Billions in water payouts come from household pockets: University of Greenwich expert


English water companies have paid shareholders almost £17 billion in dividends in the last 12 years, according to University of Greenwich research.

English water companies have paid shareholders almost £17 billion in dividends in the last 12 years, according to University of Greenwich research.

The report adds that this has driven up the average cost to every household by an average of £62 per year over the last 12 years. And since privatisation in 1991, the companies have paid out about £61.8bn (in 2021 prices).

Professor David Hall from the university’s Public Services International Research Unit (PSIRU) said: “These companies have paid out on average £1.4 billion, which is much-needed money that could be invested back into the system.

“Since privatisation, companies have given out almost half as much for shareholders as they have spent on upgrading and maintaining their water and sewerage systems – about £57bn compared to £132bn (1991-2018).

“This is despite the promise that privatisation would bring more money for investment. In reality, the consumer has paid for almost all investment by these companies.

“The companies have borrowed large amounts of money, building up a large pile of debt and interest. This debt has not been taken on to finance investment, but to finance the payment of dividends. These companies have not invested a penny in equity since privatisation, even though they were debt free because the government wrote off their debt at the time. They now owe £52bn between them.”

Professor Hall points to Scotland as an example of how public ownership of water and sewerage can provide better value for customers.

“Public ownership can deliver more investment at a lower cost to consumers,” he added. As my colleague Karol Yearwood pointed out, Scottish Water has invested nearly 35% more per household since 2002 (average £282 per household per year vs England’s £210 per year). The same investment by the 10 English companies would have seen £28bn more spent on infrastructure.”

The report - Water and sewerage company finances 2021: dividends and investment – adds that Anglian Water paid out the most to shareholders from 2010 to 2021 (£5.18bn), followed by United Utilities (£3.08bn) and Severn Trent (£2.32bn).

Government reports suggest that dealing with sewage flooding would cost between £150bn and £650bn, but Professor Hall believes these figures are “a guess at the cost of constructing a completely new, separate storm water drain system throughout England”.

He adds that, while investment is needed, it is far short of a new nationwide network.

“If the private companies took this issue at all seriously, each of them should have a properly costed programme of specific measures,” said Professor Hall.

“If the companies do not have figures on such an important issue which has been a problem for decades, then the system – including the regulator - is failing to deliver its basic public function.

“As it has done with rail, the government should find a way of bringing the water and sewerage systems back into public ownership under public authorities. As this paper shows, publicly owned systems – such as Scottish Water – have a proven track record of higher investment and lower costs to consumers.

“No other country in the world has adopted the English system of private companies owning and running regional water and sanitation systems.

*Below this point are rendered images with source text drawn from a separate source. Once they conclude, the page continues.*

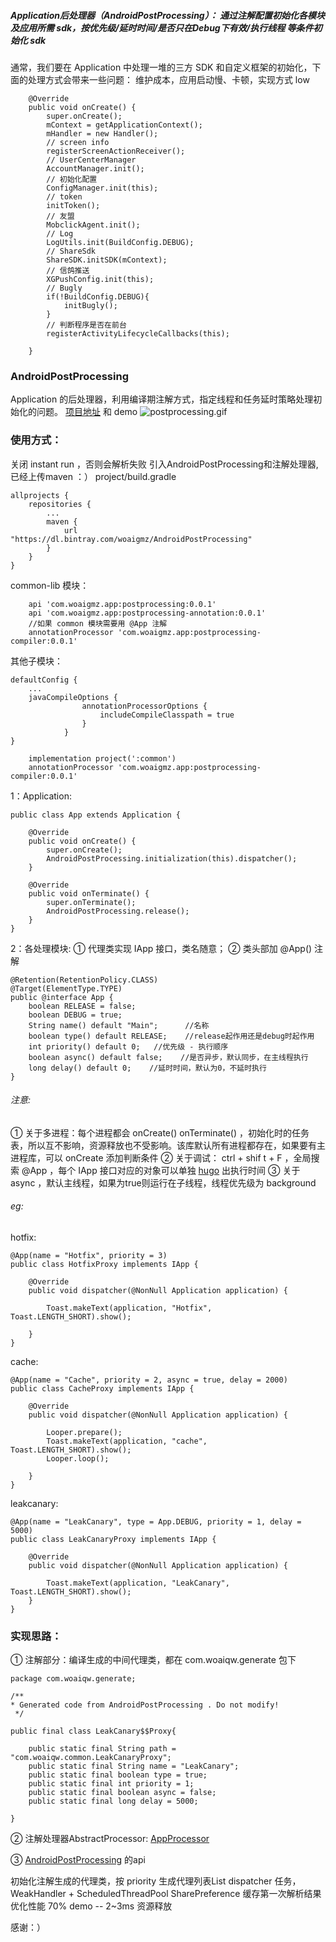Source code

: ##### Application后处理器（AndroidPostProcessing）： 通过注解配置初始化各模块及应用所需 sdk，按优先级/延时时间/是否只在Debug下有效/执行线程  等条件初始化 sdk

通常，我们要在 Application 中处理一堆的三方 SDK 和自定义框架的初始化，下面的处理方式会带来一些问题：
维护成本，应用启动慢、卡顿，实现方式 low 

```
    @Override
    public void onCreate() {
        super.onCreate();
        mContext = getApplicationContext();
        mHandler = new Handler();
        // screen info
        registerScreenActionReceiver();
        // UserCenterManager
        AccountManager.init();
        // 初始化配置
        ConfigManager.init(this);
        // token
        initToken();
        // 友盟
        MobclickAgent.init();
        // Log
        LogUtils.init(BuildConfig.DEBUG);
        // ShareSdk
        ShareSDK.initSDK(mContext);
        // 信鸽推送
        XGPushConfig.init(this);
        // Bugly
        if(!BuildConfig.DEBUG){
            initBugly();
        }
        // 判断程序是否在前台
        registerActivityLifecycleCallbacks(this);

    }
```
### AndroidPostProcessing
Application 的后处理器，利用编译期注解方式，指定线程和任务延时策略处理初始化的问题。
[项目地址](https://github.com/woaigmz/AndroidPostProcessing) 和 demo
![postprocessing.gif](https://upload-images.jianshu.io/upload_images/8886407-d1cfae4b1bc48b39.gif?imageMogr2/auto-orient/strip)

### 使用方式：
关闭 instant run ，否则会解析失败
引入AndroidPostProcessing和注解处理器,已经上传maven ：）
project/build.gradle
```
allprojects {
    repositories {
        ...
        maven {
            url  "https://dl.bintray.com/woaigmz/AndroidPostProcessing"
        }
    }
}
```
common-lib 模块：
```
    api 'com.woaigmz.app:postprocessing:0.0.1'
    api 'com.woaigmz.app:postprocessing-annotation:0.0.1'
    //如果 common 模块需要用 @App 注解
    annotationProcessor 'com.woaigmz.app:postprocessing-compiler:0.0.1'
```
其他子模块：
```
defaultConfig {
    ...
    javaCompileOptions {
                annotationProcessorOptions {
                    includeCompileClasspath = true
                }
            }
}

    implementation project(':common')
    annotationProcessor 'com.woaigmz.app:postprocessing-compiler:0.0.1'
```

1：Application:
```
public class App extends Application {

    @Override
    public void onCreate() {
        super.onCreate();
        AndroidPostProcessing.initialization(this).dispatcher();
    }

    @Override
    public void onTerminate() {
        super.onTerminate();
        AndroidPostProcessing.release();
    }
}
```
2：各处理模块:
① 代理类实现 IApp 接口，类名随意；
② 类头部加 @App() 注解
```
@Retention(RetentionPolicy.CLASS)
@Target(ElementType.TYPE)
public @interface App {
    boolean RELEASE = false;
    boolean DEBUG = true;
    String name() default "Main";      //名称
    boolean type() default RELEASE;    //release起作用还是debug时起作用
    int priority() default 0;   //优先级 - 执行顺序
    boolean async() default false;    //是否异步，默认同步，在主线程执行
    long delay() default 0;    //延时时间，默认为0，不延时执行
}
```
###### 注意:
① 关于多进程：每个进程都会 onCreate()  onTerminate() ，初始化时的任务表，所以互不影响，资源释放也不受影响。该库默认所有进程都存在，如果要有主进程库，可以 onCreate 添加判断条件
② 关于调试： ctrl + shif t + F ，全局搜索 @App ，每个 IApp 接口对应的对象可以单独 [hugo](https://github.com/JakeWharton/hugo) 出执行时间
③ 关于 async ，默认主线程，如果为true则运行在子线程，线程优先级为 background
###### eg:
hotfix:
```
@App(name = "Hotfix", priority = 3)
public class HotfixProxy implements IApp {

    @Override
    public void dispatcher(@NonNull Application application) {

        Toast.makeText(application, "Hotfix", Toast.LENGTH_SHORT).show();

    }
}
```
cache:
```
@App(name = "Cache", priority = 2, async = true, delay = 2000)
public class CacheProxy implements IApp {

    @Override
    public void dispatcher(@NonNull Application application) {

        Looper.prepare();
        Toast.makeText(application, "cache", Toast.LENGTH_SHORT).show();
        Looper.loop();

    }
}
```
leakcanary:
```
@App(name = "LeakCanary", type = App.DEBUG, priority = 1, delay = 5000)
public class LeakCanaryProxy implements IApp {

    @Override
    public void dispatcher(@NonNull Application application) {

        Toast.makeText(application, "LeakCanary", Toast.LENGTH_SHORT).show();
    }
}
```

### 实现思路：

① 注解部分：编译生成的中间代理类，都在 com.woaiqw.generate 包下
```
package com.woaiqw.generate;

/**
* Generated code from AndroidPostProcessing . Do not modify!
 */

public final class LeakCanary$$Proxy{

    public static final String path = "com.woaiqw.common.LeakCanaryProxy";
    public static final String name = "LeakCanary";
    public static final boolean type = true;
    public static final int priority = 1;
    public static final boolean async = false;
    public static final long delay = 5000;

}
```

② 注解处理器AbstractProcessor:
[AppProcessor](https://github.com/woaigmz/AndroidPostProcessing/blob/master/postprocessing-compiler/src/main/java/com/woaiqw/appcompiler/AppProcessor.java)

③ [AndroidPostProcessing](https://github.com/woaigmz/AndroidPostProcessing/blob/master/postprocessing/src/main/java/com/woaiqw/postprocessing/AndroidPostProcessing.java) 的api

  初始化注解生成的代理类，按 priority 生成代理列表List<AppDelegate>
  dispatcher 任务，WeakHandler + ScheduledThreadPool
  SharePreference 缓存第一次解析结果 优化性能 70%  demo -- 2~3ms
  资源释放

感谢：）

“The overwhelming majority of the world – including the USA – runs water and sanitation services through the public sector. Only a small minority of cities – less than 10% - subcontract private companies to run water services, always on a fixed-term contract, and under the scrutiny of an elected public authority. The trend is away from such outsourcing. Sewerage is very rarely outsourced to private companies.

“And the public sector can raise money far more cheaply. It costs £2.1 billion per year more in England for private dividends and interest than if the companies were in the public sector - £93 per household.”